**Task brief**
Your copy of the listing should be exact and should contain no pictures.

**Task inputs**
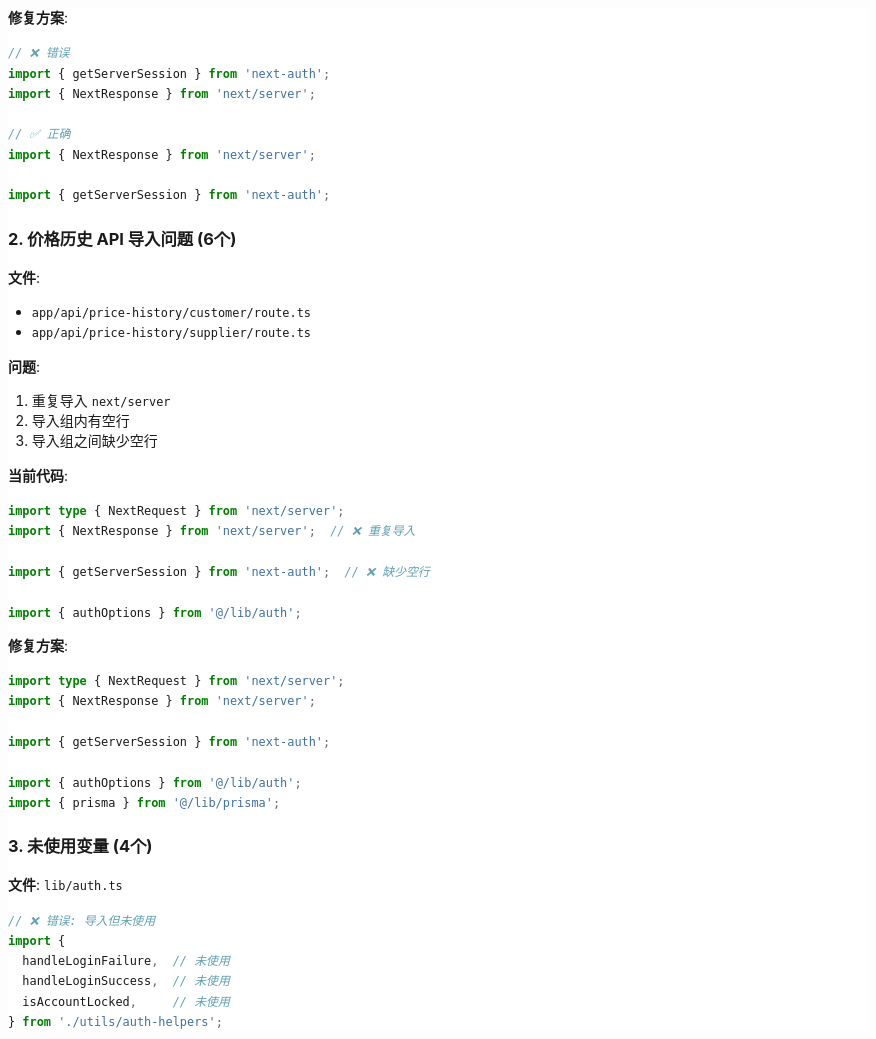 **修复方案**:
```typescript
// ❌ 错误
import { getServerSession } from 'next-auth';
import { NextResponse } from 'next/server';

// ✅ 正确
import { NextResponse } from 'next/server';

import { getServerSession } from 'next-auth';
```

### 2. 价格历史 API 导入问题 (6个)

**文件**: 
- `app/api/price-history/customer/route.ts`
- `app/api/price-history/supplier/route.ts`

**问题**:
1. 重复导入 `next/server`
2. 导入组内有空行
3. 导入组之间缺少空行

**当前代码**:
```typescript
import type { NextRequest } from 'next/server';
import { NextResponse } from 'next/server';  // ❌ 重复导入

import { getServerSession } from 'next-auth';  // ❌ 缺少空行

import { authOptions } from '@/lib/auth';
```

**修复方案**:
```typescript
import type { NextRequest } from 'next/server';
import { NextResponse } from 'next/server';

import { getServerSession } from 'next-auth';

import { authOptions } from '@/lib/auth';
import { prisma } from '@/lib/prisma';
```

### 3. 未使用变量 (4个)

**文件**: `lib/auth.ts`
```typescript
// ❌ 错误: 导入但未使用
import {
  handleLoginFailure,  // 未使用
  handleLoginSuccess,  // 未使用
  isAccountLocked,     // 未使用
} from './utils/auth-helpers';
```
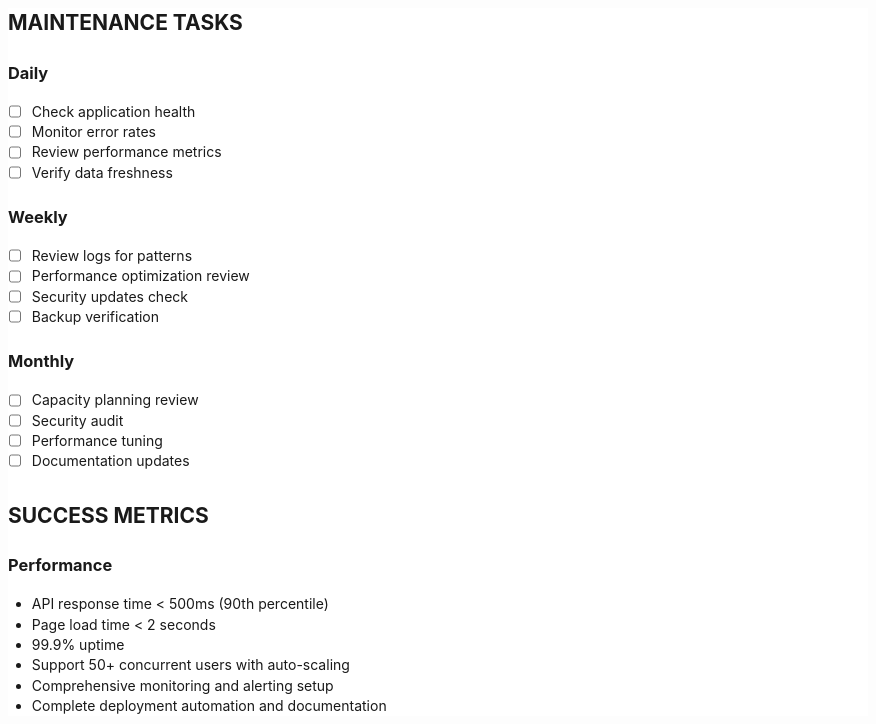 ## MAINTENANCE TASKS

### Daily
- [ ] Check application health
- [ ] Monitor error rates
- [ ] Review performance metrics
- [ ] Verify data freshness

### Weekly
- [ ] Review logs for patterns
- [ ] Performance optimization review
- [ ] Security updates check
- [ ] Backup verification

### Monthly
- [ ] Capacity planning review
- [ ] Security audit
- [ ] Performance tuning
- [ ] Documentation updates

## SUCCESS METRICS

### Performance
- API response time < 500ms (90th percentile)
- Page load time < 2 seconds
- 99.9% uptime
- Support 50+ concurrent users with auto-scaling
- Comprehensive monitoring and alerting setup
- Complete deployment automation and documentation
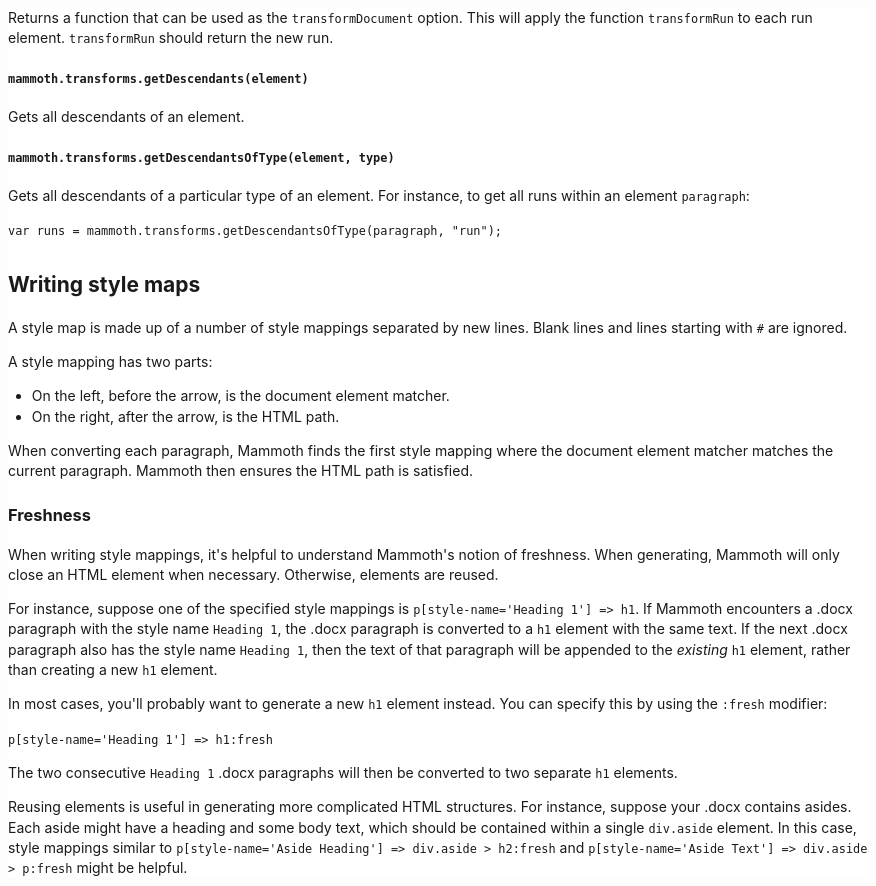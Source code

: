 Returns a function that can be used as the `transformDocument` option. This will apply the function `transformRun` to each run element. `transformRun` should return the new run.

#### `mammoth.transforms.getDescendants(element)`

Gets all descendants of an element.

#### `mammoth.transforms.getDescendantsOfType(element, type)`

Gets all descendants of a particular type of an element. For instance, to get all runs within an element `paragraph`:

```
var runs = mammoth.transforms.getDescendantsOfType(paragraph, "run");
```

## Writing style maps

A style map is made up of a number of style mappings separated by new lines. Blank lines and lines starting with `#` are ignored.

A style mapping has two parts:

- On the left, before the arrow, is the document element matcher.
- On the right, after the arrow, is the HTML path.

When converting each paragraph, Mammoth finds the first style mapping where the document element matcher matches the current paragraph. Mammoth then ensures the HTML path is satisfied.

### Freshness

When writing style mappings, it's helpful to understand Mammoth's notion of freshness. When generating, Mammoth will only close an HTML element when necessary. Otherwise, elements are reused.

For instance, suppose one of the specified style mappings is `p[style-name='Heading 1'] => h1`. If Mammoth encounters a .docx paragraph with the style name `Heading 1`, the .docx paragraph is converted to a `h1` element with the same text. If the next .docx paragraph also has the style name `Heading 1`, then the text of that paragraph will be appended to the *existing* `h1` element, rather than creating a new `h1` element.

In most cases, you'll probably want to generate a new `h1` element instead. You can specify this by using the `:fresh` modifier:

```
p[style-name='Heading 1'] => h1:fresh
```

The two consecutive `Heading 1` .docx paragraphs will then be converted to two separate `h1` elements.

Reusing elements is useful in generating more complicated HTML structures. For instance, suppose your .docx contains asides. Each aside might have a heading and some body text, which should be contained within a single `div.aside` element. In this case, style mappings similar to `p[style-name='Aside Heading'] => div.aside > h2:fresh` and `p[style-name='Aside Text'] => div.aside > p:fresh` might be helpful.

**Answer below**
 **修复方案**:
```typescript
// ❌ 错误
import { getServerSession } from 'next-auth';
import { NextResponse } from 'next/server';

// ✅ 正确
import { NextResponse } from 'next/server';

import { getServerSession } from 'next-auth';
```

### 2. 价格历史 API 导入问题 (6个)

**文件**: 
- `app/api/price-history/customer/route.ts`
- `app/api/price-history/supplier/route.ts`

**问题**:
1. 重复导入 `next/server`
2. 导入组内有空行
3. 导入组之间缺少空行

**当前代码**:
```typescript
import type { NextRequest } from 'next/server';
import { NextResponse } from 'next/server';  // ❌ 重复导入

import { getServerSession } from 'next-auth';  // ❌ 缺少空行

import { authOptions } from '@/lib/auth';
```

**修复方案**:
```typescript
import type { NextRequest } from 'next/server';
import { NextResponse } from 'next/server';

import { getServerSession } from 'next-auth';

import { authOptions } from '@/lib/auth';
import { prisma } from '@/lib/prisma';
```

### 3. 未使用变量 (4个)

**文件**: `lib/auth.ts`
```typescript
// ❌ 错误: 导入但未使用
import {
  handleLoginFailure,  // 未使用
  handleLoginSuccess,  // 未使用
  isAccountLocked,     // 未使用
} from './utils/auth-helpers';
```
 ## MAINTENANCE TASKS

### Daily
- [ ] Check application health
- [ ] Monitor error rates
- [ ] Review performance metrics
- [ ] Verify data freshness

### Weekly
- [ ] Review logs for patterns
- [ ] Performance optimization review
- [ ] Security updates check
- [ ] Backup verification

### Monthly
- [ ] Capacity planning review
- [ ] Security audit
- [ ] Performance tuning
- [ ] Documentation updates

## SUCCESS METRICS

### Performance
- API response time < 500ms (90th percentile)
- Page load time < 2 seconds
- 99.9% uptime
- Support 50+ concurrent users with auto-scaling
- Comprehensive monitoring and alerting setup
- Complete deployment automation and documentation
Source code

: Returns a function that can be used as the `transformDocument` option. This will apply the function `transformRun` to each run element. `transformRun` should return the new run.

#### `mammoth.transforms.getDescendants(element)`

Gets all descendants of an element.

#### `mammoth.transforms.getDescendantsOfType(element, type)`

Gets all descendants of a particular type of an element. For instance, to get all runs within an element `paragraph`:

```
var runs = mammoth.transforms.getDescendantsOfType(paragraph, "run");
```

## Writing style maps

A style map is made up of a number of style mappings separated by new lines. Blank lines and lines starting with `#` are ignored.

A style mapping has two parts:

- On the left, before the arrow, is the document element matcher.
- On the right, after the arrow, is the HTML path.

When converting each paragraph, Mammoth finds the first style mapping where the document element matcher matches the current paragraph. Mammoth then ensures the HTML path is satisfied.

### Freshness

When writing style mappings, it's helpful to understand Mammoth's notion of freshness. When generating, Mammoth will only close an HTML element when necessary. Otherwise, elements are reused.

For instance, suppose one of the specified style mappings is `p[style-name='Heading 1'] => h1`. If Mammoth encounters a .docx paragraph with the style name `Heading 1`, the .docx paragraph is converted to a `h1` element with the same text. If the next .docx paragraph also has the style name `Heading 1`, then the text of that paragraph will be appended to the *existing* `h1` element, rather than creating a new `h1` element.

In most cases, you'll probably want to generate a new `h1` element instead. You can specify this by using the `:fresh` modifier:

```
p[style-name='Heading 1'] => h1:fresh
```

The two consecutive `Heading 1` .docx paragraphs will then be converted to two separate `h1` elements.

Reusing elements is useful in generating more complicated HTML structures. For instance, suppose your .docx contains asides. Each aside might have a heading and some body text, which should be contained within a single `div.aside` element. In this case, style mappings similar to `p[style-name='Aside Heading'] => div.aside > h2:fresh` and `p[style-name='Aside Text'] => div.aside > p:fresh` might be helpful.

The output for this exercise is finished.